> **What you are asked to do**
Each entry must appear in the answer exactly as written.

> **Task material**
====================

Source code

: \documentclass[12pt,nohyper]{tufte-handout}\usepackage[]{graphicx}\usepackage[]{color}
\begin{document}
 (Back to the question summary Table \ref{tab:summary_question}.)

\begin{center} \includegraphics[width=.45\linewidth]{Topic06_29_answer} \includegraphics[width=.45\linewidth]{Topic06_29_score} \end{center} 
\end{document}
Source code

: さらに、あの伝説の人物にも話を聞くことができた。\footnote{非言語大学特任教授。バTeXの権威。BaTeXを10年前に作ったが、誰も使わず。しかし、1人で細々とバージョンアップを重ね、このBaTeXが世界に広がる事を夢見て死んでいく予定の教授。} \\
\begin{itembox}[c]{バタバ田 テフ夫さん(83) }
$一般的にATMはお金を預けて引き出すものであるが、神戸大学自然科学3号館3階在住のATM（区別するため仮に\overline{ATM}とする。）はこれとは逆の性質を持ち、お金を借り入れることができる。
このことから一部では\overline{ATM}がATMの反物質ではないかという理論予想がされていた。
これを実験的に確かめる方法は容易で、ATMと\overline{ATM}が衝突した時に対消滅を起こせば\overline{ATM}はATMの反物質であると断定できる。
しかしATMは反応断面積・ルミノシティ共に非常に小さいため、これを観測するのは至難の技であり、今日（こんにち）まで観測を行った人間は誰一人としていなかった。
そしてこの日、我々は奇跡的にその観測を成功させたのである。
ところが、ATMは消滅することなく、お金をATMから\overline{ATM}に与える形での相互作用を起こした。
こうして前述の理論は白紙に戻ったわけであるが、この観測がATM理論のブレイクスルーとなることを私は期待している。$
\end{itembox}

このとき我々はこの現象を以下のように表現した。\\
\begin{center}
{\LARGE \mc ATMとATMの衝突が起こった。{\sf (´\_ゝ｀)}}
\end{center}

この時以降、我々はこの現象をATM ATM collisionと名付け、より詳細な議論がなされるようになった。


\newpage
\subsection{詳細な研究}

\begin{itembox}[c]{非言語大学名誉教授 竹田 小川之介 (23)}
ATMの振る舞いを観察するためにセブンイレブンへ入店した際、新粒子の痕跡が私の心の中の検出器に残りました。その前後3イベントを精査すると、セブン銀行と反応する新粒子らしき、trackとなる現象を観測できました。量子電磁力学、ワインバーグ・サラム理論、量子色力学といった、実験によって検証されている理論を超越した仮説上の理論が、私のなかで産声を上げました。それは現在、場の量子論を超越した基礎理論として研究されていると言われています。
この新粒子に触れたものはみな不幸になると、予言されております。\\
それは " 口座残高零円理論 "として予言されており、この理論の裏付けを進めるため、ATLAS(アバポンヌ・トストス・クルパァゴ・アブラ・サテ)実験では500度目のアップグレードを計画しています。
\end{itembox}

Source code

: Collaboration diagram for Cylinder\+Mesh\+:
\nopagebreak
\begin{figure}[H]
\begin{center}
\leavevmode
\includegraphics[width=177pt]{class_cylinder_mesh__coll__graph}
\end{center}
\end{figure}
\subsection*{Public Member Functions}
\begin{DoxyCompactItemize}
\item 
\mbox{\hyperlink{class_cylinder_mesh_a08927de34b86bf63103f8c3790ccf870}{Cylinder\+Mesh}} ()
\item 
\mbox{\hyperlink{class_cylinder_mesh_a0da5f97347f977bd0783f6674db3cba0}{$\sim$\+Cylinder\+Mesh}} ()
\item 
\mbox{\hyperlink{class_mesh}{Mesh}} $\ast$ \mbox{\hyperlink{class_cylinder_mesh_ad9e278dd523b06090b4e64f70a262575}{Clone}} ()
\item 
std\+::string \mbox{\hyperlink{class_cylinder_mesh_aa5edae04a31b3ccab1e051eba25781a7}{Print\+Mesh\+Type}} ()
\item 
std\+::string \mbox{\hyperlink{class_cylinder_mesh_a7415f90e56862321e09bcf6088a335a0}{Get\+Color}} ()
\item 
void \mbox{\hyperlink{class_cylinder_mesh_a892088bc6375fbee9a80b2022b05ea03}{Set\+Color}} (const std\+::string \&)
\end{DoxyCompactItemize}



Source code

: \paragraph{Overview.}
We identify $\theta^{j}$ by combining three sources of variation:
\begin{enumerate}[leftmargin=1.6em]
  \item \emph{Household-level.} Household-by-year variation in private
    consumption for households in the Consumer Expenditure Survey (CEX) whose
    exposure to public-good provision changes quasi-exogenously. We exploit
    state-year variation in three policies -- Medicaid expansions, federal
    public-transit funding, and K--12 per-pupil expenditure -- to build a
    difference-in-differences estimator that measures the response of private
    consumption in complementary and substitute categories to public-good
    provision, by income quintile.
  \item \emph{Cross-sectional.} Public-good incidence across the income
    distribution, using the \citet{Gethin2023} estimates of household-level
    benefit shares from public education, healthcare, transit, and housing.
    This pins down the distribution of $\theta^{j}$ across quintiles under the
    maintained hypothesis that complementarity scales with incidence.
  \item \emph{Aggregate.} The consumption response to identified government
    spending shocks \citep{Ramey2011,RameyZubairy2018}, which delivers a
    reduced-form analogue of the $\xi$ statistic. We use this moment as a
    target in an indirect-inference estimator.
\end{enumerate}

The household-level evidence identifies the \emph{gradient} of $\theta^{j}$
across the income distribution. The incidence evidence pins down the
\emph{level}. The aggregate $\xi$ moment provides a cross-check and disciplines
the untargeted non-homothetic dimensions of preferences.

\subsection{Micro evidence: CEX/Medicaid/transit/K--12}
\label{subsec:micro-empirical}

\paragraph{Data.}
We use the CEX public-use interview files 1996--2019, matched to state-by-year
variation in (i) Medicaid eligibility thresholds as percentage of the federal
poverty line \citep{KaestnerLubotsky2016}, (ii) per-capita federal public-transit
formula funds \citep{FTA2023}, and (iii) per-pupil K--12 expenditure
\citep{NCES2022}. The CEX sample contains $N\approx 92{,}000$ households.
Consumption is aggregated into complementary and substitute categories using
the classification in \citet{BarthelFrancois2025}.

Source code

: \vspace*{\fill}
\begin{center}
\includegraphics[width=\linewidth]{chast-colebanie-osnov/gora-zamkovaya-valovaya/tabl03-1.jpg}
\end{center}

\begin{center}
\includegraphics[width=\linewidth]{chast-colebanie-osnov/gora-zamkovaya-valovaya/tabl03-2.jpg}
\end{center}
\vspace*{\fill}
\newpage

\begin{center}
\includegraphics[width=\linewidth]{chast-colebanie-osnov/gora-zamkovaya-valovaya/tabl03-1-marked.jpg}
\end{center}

====================

> **Output of the task**
Source code

: \documentclass[12pt,nohyper]{tufte-handout}\usepackage[]{graphicx}\usepackage[]{color}
\begin{document}
 (Back to the question summary Table \ref{tab:summary_question}.)

\begin{center} \includegraphics[width=.45\linewidth]{Topic06_29_answer} \includegraphics[width=.45\linewidth]{Topic06_29_score} \end{center} 
\end{document}
Source code

: さらに、あの伝説の人物にも話を聞くことができた。\footnote{非言語大学特任教授。バTeXの権威。BaTeXを10年前に作ったが、誰も使わず。しかし、1人で細々とバージョンアップを重ね、このBaTeXが世界に広がる事を夢見て死んでいく予定の教授。} \\
\begin{itembox}[c]{バタバ田 テフ夫さん(83) }
$一般的にATMはお金を預けて引き出すものであるが、神戸大学自然科学3号館3階在住のATM（区別するため仮に\overline{ATM}とする。）はこれとは逆の性質を持ち、お金を借り入れることができる。
このことから一部では\overline{ATM}がATMの反物質ではないかという理論予想がされていた。
これを実験的に確かめる方法は容易で、ATMと\overline{ATM}が衝突した時に対消滅を起こせば\overline{ATM}はATMの反物質であると断定できる。
しかしATMは反応断面積・ルミノシティ共に非常に小さいため、これを観測するのは至難の技であり、今日（こんにち）まで観測を行った人間は誰一人としていなかった。
そしてこの日、我々は奇跡的にその観測を成功させたのである。
ところが、ATMは消滅することなく、お金をATMから\overline{ATM}に与える形での相互作用を起こした。
こうして前述の理論は白紙に戻ったわけであるが、この観測がATM理論のブレイクスルーとなることを私は期待している。$
\end{itembox}

このとき我々はこの現象を以下のように表現した。\\
\begin{center}
{\LARGE \mc ATMとATMの衝突が起こった。{\sf (´\_ゝ｀)}}
\end{center}

この時以降、我々はこの現象をATM ATM collisionと名付け、より詳細な議論がなされるようになった。


\newpage
\subsection{詳細な研究}

\begin{itembox}[c]{非言語大学名誉教授 竹田 小川之介 (23)}
ATMの振る舞いを観察するためにセブンイレブンへ入店した際、新粒子の痕跡が私の心の中の検出器に残りました。その前後3イベントを精査すると、セブン銀行と反応する新粒子らしき、trackとなる現象を観測できました。量子電磁力学、ワインバーグ・サラム理論、量子色力学といった、実験によって検証されている理論を超越した仮説上の理論が、私のなかで産声を上げました。それは現在、場の量子論を超越した基礎理論として研究されていると言われています。
この新粒子に触れたものはみな不幸になると、予言されております。\\
それは " 口座残高零円理論 "として予言されており、この理論の裏付けを進めるため、ATLAS(アバポンヌ・トストス・クルパァゴ・アブラ・サテ)実験では500度目のアップグレードを計画しています。
\end{itembox}

Source code

: Collaboration diagram for Cylinder\+Mesh\+:
\nopagebreak
\begin{figure}[H]
\begin{center}
\leavevmode
\includegraphics[width=177pt]{class_cylinder_mesh__coll__graph}
\end{center}
\end{figure}
\subsection*{Public Member Functions}
\begin{DoxyCompactItemize}
\item 
\mbox{\hyperlink{class_cylinder_mesh_a08927de34b86bf63103f8c3790ccf870}{Cylinder\+Mesh}} ()
\item 
\mbox{\hyperlink{class_cylinder_mesh_a0da5f97347f977bd0783f6674db3cba0}{$\sim$\+Cylinder\+Mesh}} ()
\item 
\mbox{\hyperlink{class_mesh}{Mesh}} $\ast$ \mbox{\hyperlink{class_cylinder_mesh_ad9e278dd523b06090b4e64f70a262575}{Clone}} ()
\item 
std\+::string \mbox{\hyperlink{class_cylinder_mesh_aa5edae04a31b3ccab1e051eba25781a7}{Print\+Mesh\+Type}} ()
\item 
std\+::string \mbox{\hyperlink{class_cylinder_mesh_a7415f90e56862321e09bcf6088a335a0}{Get\+Color}} ()
\item 
void \mbox{\hyperlink{class_cylinder_mesh_a892088bc6375fbee9a80b2022b05ea03}{Set\+Color}} (const std\+::string \&)
\end{DoxyCompactItemize}



Source code

: \paragraph{Overview.}
We identify $\theta^{j}$ by combining three sources of variation:
\begin{enumerate}[leftmargin=1.6em]
  \item \emph{Household-level.} Household-by-year variation in private
    consumption for households in the Consumer Expenditure Survey (CEX) whose
    exposure to public-good provision changes quasi-exogenously. We exploit
    state-year variation in three policies -- Medicaid expansions, federal
    public-transit funding, and K--12 per-pupil expenditure -- to build a
    difference-in-differences estimator that measures the response of private
    consumption in complementary and substitute categories to public-good
    provision, by income quintile.
  \item \emph{Cross-sectional.} Public-good incidence across the income
    distribution, using the \citet{Gethin2023} estimates of household-level
    benefit shares from public education, healthcare, transit, and housing.
    This pins down the distribution of $\theta^{j}$ across quintiles under the
    maintained hypothesis that complementarity scales with incidence.
  \item \emph{Aggregate.} The consumption response to identified government
    spending shocks \citep{Ramey2011,RameyZubairy2018}, which delivers a
    reduced-form analogue of the $\xi$ statistic. We use this moment as a
    target in an indirect-inference estimator.
\end{enumerate}

The household-level evidence identifies the \emph{gradient} of $\theta^{j}$
across the income distribution. The incidence evidence pins down the
\emph{level}. The aggregate $\xi$ moment provides a cross-check and disciplines
the untargeted non-homothetic dimensions of preferences.

\subsection{Micro evidence: CEX/Medicaid/transit/K--12}
\label{subsec:micro-empirical}

\paragraph{Data.}
We use the CEX public-use interview files 1996--2019, matched to state-by-year
variation in (i) Medicaid eligibility thresholds as percentage of the federal
poverty line \citep{KaestnerLubotsky2016}, (ii) per-capita federal public-transit
formula funds \citep{FTA2023}, and (iii) per-pupil K--12 expenditure
\citep{NCES2022}. The CEX sample contains $N\approx 92{,}000$ households.
Consumption is aggregated into complementary and substitute categories using
the classification in \citet{BarthelFrancois2025}.

Source code

: \vspace*{\fill}
\begin{center}
\includegraphics[width=\linewidth]{chast-colebanie-osnov/gora-zamkovaya-valovaya/tabl03-1.jpg}
\end{center}

\begin{center}
\includegraphics[width=\linewidth]{chast-colebanie-osnov/gora-zamkovaya-valovaya/tabl03-2.jpg}
\end{center}
\vspace*{\fill}
\newpage

\begin{center}
\includegraphics[width=\linewidth]{chast-colebanie-osnov/gora-zamkovaya-valovaya/tabl03-1-marked.jpg}
\end{center}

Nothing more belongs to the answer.